Background information
- Born: 1816 Istanbul, Ottoman Empire
- Died: 1885 (aged 69) Istanbul, Ottoman Empire
- Genres: Ottoman classical music
- Occupations: composer, tanburi
- Instrument: tanbur

= Tanburi Büyük Osman Bey =

Tanburi Büyük Osman Bey or Tamburi Büyük Osman Bey (1816–1885) was an Ottoman composer and Turkish tambur player. He is considered one of the most outstanding peşrev compositors in Ottoman classical music.

==Life==

Tanburi Büyük Osman Bey was born in 1816 in the Tophane district of Istanbul. Most of the information we have on him originates from an oral tradition amongst his pupils and the pupils of those who knew him. His father, Zeki Mehmed Ağa as well as his grandfather Tanburi Numan Ağa were musicians of renown. At the age of eight, he was accepted to the Imperial School of Enderun, where he began his education among the foregoing masters of Turkish classical music, from whom he acquired a firm theoretical basis. His acquaintance with the tanbur also dates back to those years.

As his father Zeki Mehmed Ağa is said to have refused to pass on to his son his knowledge of the tambur, most of the work must have come to be incumbent on Osman Bey himself. He is also said to have participated in fasıls with prominent vocal musicians of his time such as Rifat Bey and Haşim Bey, improving mostly his vocal technique. With the death of his father, he gave up singing and concentrated solely on his instrument and took part in "incesaz fasılları" performed at the court of Sultan Abdulaziz Han. He is said to have made most of his compositions at this period. As he was enthusiastic about Mevlana Djelaleddin Rumi, he frequented many mevlevihanes, especially the Kulekapısı Mevlevihanesi on Fridays.

He is also said to have had an obsessive temperament, known for attempting to beat a kanuni who played a false note while playing the transition to the final part of his uşşak peşrevi.

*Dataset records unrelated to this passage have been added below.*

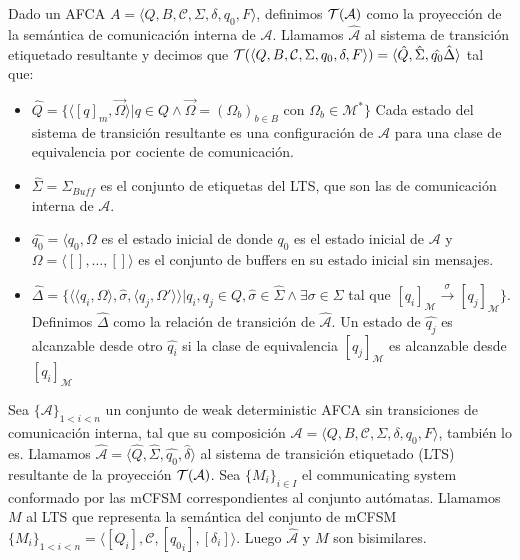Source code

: \begin{definition}\label{def:pci}
Dado un AFCA $A = \langle Q, B, \mathcal{C}, \Sigma, \delta, q_0, F \rangle$, definimos $\mathcal{T}(\mathcal{A})$ como la proyección de la semántica de comunicación interna de $\mathcal{A}$. Llamamos $\hat{\mathcal{A}}$ al sistema de transición etiquetado resultante y decimos que $\mathcal{T} (\langle Q, B, \mathcal{C}, \Sigma, q_0, \delta, F \rangle)= \langle \hat{Q}, \hat{\Sigma}, \hat{q_0} \hat{\Delta} \rangle$ tal que:
\begin{itemize}
    \item $ \hat{Q} = \{ \langle [q]_m, \overrightarrow{\Omega} \rangle | q \in Q \land \overrightarrow{\Omega} = (\Omega_b)_{b \in B}$ con $\Omega_b \in \mathcal{M}^* \}$ Cada estado del sistema de transición resultante es una configuración de $\mathcal{A}$ para una clase de equivalencia por cociente de comunicación.
    
    \item $\hat{\Sigma} = \Sigma_{Buff} $ es el conjunto de etiquetas del LTS, que son las de comunicación interna de $\mathcal{A}$.
    
    \item $\hat{q_0}= \langle q_0, \Omega$ es el estado inicial de  donde $q_0$ es el estado inicial de $\mathcal{A}$ y $\Omega = \langle [], \ldots, [] \rangle$ es el conjunto de buffers en su estado inicial sin mensajes.
    
    \item $\hat{\Delta}= \{\langle \langle q_i, \Omega \rangle, \hat{\sigma},\langle q_j, \Omega' \rangle \rangle | q_i,q_j \in Q, \hat{\sigma} \in \hat{\Sigma} \land \exists \sigma \in \Sigma$ tal que  $[q_i]_\mathcal{M} \xrightarrow{\sigma} [q_j]_\mathcal{M} \}$. Definimos $\hat{\Delta}$ como la relación de transición de $\hat{\mathcal{A}}$. Un estado de $\hat{q_j}$ es alcanzable desde otro $\hat{q_i}$ si la clase de equivalencia $[q_j]_\mathcal{M}$ es alcanzable desde $[q_i]_\mathcal{M}$
    
\end{itemize}
\end{definition}

\begin{theorem} Sea $\{\mathcal{A}\}_{1 < i < n}$ un conjunto de weak deterministic AFCA sin transiciones de comunicación interna, tal que su composición $\mathcal{A} = \langle Q, B, \mathcal{C},\Sigma, \delta, q_0, F \rangle$, también lo es. Llamamos $\hat{\mathcal{A}}=\langle \hat{Q}, \hat{\Sigma}, \hat{q_0}, \hat{\delta} \rangle$ al sistema de transición etiquetado (LTS) resultante de la proyección $\mathcal{T}(\mathcal{A})$. Sea $\{M_i\}_{i \in I}$ el communicating system conformado por las mCFSM correspondientes al conjunto autómatas. Llamamos $M$ al LTS que representa la semántica del conjunto de mCFSM $\{M_i\}_{1< i < n}= \langle [Q_i], \mathcal{C}, [{q_0}_i], [\delta_i] \rangle$. Luego $\hat{\mathcal{A}}$ y $M$ son bisimilares. 
\end{theorem}

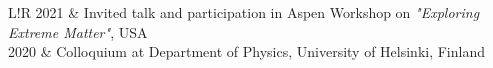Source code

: \documentclass[letterpaper, onecolumn, 11pt]{article}
\newcommand\VRule{\color{lightgray}\vrule width 0.5pt}
\begin{document}
\begin{tabular}{L!{\VRule}R}
  2021 & Invited talk and participation in Aspen Workshop on \textit{"Exploring Extreme Matter"}, USA \\
  2020 & Colloquium at Department of Physics, University of Helsinki, Finland \\

\end{tabular}
\end{document}
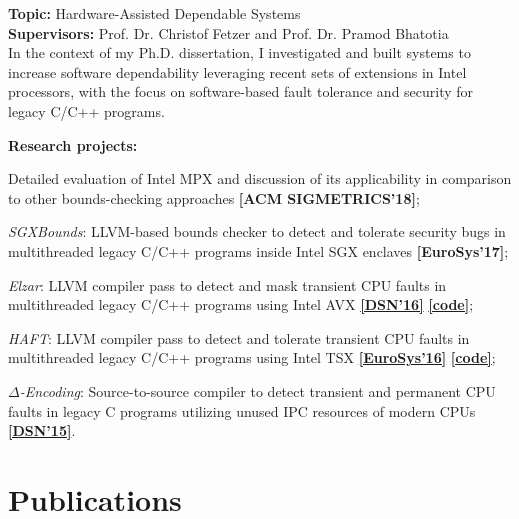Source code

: \documentclass[letterpaper]{article}
\renewenvironment{itemize}{
  \begin{list}{}{
    \setlength{\leftmargin}{1.5em}
  }
}{
  \end{list}
}
\begin{document}
\begin{itemize}
\item {\bf Topic:} Hardware-Assisted Dependable Systems\\
{\bf Supervisors:} Prof. Dr. Christof Fetzer and Prof. Dr. Pramod Bhatotia\vspace{-13pt}\\

In the context of my Ph.D. dissertation, I investigated and built systems to increase software dependability leveraging recent sets of extensions in Intel processors, with the focus on software-based fault tolerance and security for legacy C/C++ programs. %

{\bf Research projects:}
	\begin{itemize}%
		\item Detailed evaluation of Intel MPX and discussion of its applicability in comparison to other bounds-checking approaches {\bf [ACM SIGMETRICS'18]};
		\item \emph{SGXBounds}: LLVM-based bounds checker to detect and tolerate security bugs in multithreaded legacy C/C++ programs inside Intel SGX enclaves {\bf [EuroSys'17]};
		\item \emph{Elzar}: LLVM compiler pass to detect and mask transient CPU faults in multithreaded legacy C/C++ programs using Intel AVX \href{http://se.inf.tu-dresden.de/pubs/papers/Kuvaiskii2016elzar.pdf}{{\bf [DSN'16]}} \href{https://github.com/tudinfse/elzar}{{\bf [code]}};
		\item \emph{HAFT}: LLVM compiler pass to detect and tolerate transient CPU faults in multithreaded legacy C/C++ programs using Intel TSX \href{http://se.inf.tu-dresden.de/pubs/papers/Kuvaiskii2016HAFT.pdf}{{\bf [EuroSys'16]}} \href{https://github.com/tudinfse/haft}{{\bf [code]}};
		\item \emph{$\Delta$-Encoding}: Source-to-source compiler to detect transient and permanent CPU faults in legacy C programs utilizing unused IPC resources of modern CPUs \href{http://se.inf.tu-dresden.de/pubs/papers/DELTAENC.pdf}{{\bf [DSN'15]}}.
	\end{itemize}%
\end{itemize}%


\section*{Publications}
\end{document}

In 1885, he succumbed to a pulmonary disorder from which he had been suffering for a long time, and was buried in the cemetery of the Yahya Efendi Dergâhı in Istanbul. He had three sons and a daughter.

==Compositions==

As a composer, he excelled mostly in peşrevs which make up an important part of the Ottoman classical repertoire. His style displays a certain minimalism, avoiding rapid changes from one uslub to the other, thus lightening the peşrev form and conferring it with a balanced structure. Most of his peşrevs use devr-i kebir as a rhythmic basis and are easily distinguishable from the earlier works of his precedents. The only former peşrev composer he is said to have cherished is Gazi Giray Han, whose "Hüzzam Peşrevi" he designated the as "sehl-i mümtenî", ("a simple work done with great skill", “piece of a jewel"). After having refused for a long time to compose a peşrev in the same maqam (hüzzam) for the musical rites of the Mevlevi order, he finally composed his own famous hüzzam peşrevi on the instigation of the sheikh of the Galata Mevlevi Monastery Atâullah Efendi. This piece is still widely heard during Mevlevi rites.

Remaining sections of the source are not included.